##### RECORDS TO PROCESS #####
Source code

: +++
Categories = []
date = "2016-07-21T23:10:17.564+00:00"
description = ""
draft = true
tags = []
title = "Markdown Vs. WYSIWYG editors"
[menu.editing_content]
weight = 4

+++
#####
### ASSIGNMENT:
Without altering a single word, copy the listing above.

### TASK ANSWER:
Source code

: +++
Categories = []
date = "2016-07-21T23:10:17.564+00:00"
description = ""
draft = true
tags = []
title = "Markdown Vs. WYSIWYG editors"
[menu.editing_content]
weight = 4

+++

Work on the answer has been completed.